Collected data entries:
---+---

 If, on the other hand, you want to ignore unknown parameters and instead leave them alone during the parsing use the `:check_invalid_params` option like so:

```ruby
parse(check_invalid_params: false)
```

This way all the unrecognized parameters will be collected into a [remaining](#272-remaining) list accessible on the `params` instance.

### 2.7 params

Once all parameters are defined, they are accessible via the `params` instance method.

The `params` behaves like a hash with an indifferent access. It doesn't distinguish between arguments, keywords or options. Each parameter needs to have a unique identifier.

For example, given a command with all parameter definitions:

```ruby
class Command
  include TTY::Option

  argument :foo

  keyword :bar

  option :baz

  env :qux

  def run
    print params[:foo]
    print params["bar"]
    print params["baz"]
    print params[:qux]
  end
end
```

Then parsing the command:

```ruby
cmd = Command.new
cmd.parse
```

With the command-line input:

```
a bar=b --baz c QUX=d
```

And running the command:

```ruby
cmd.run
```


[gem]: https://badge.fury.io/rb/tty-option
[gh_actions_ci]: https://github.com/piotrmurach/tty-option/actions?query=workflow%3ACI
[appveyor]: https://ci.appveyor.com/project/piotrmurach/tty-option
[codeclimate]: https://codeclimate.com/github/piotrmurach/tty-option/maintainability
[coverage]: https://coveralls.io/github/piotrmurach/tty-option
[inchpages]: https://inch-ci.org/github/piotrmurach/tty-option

---+---

## What is needed
If a line in the records above has the word "parameters", copy it.

## Answer to this problem
 If, on the other hand, you want to ignore unknown parameters and instead leave them alone during the parsing use the `:check_invalid_params` option like so:
This way all the unrecognized parameters will be collected into a [remaining](#272-remaining) list accessible on the `params` instance.
Once all parameters are defined, they are accessible via the `params` instance method.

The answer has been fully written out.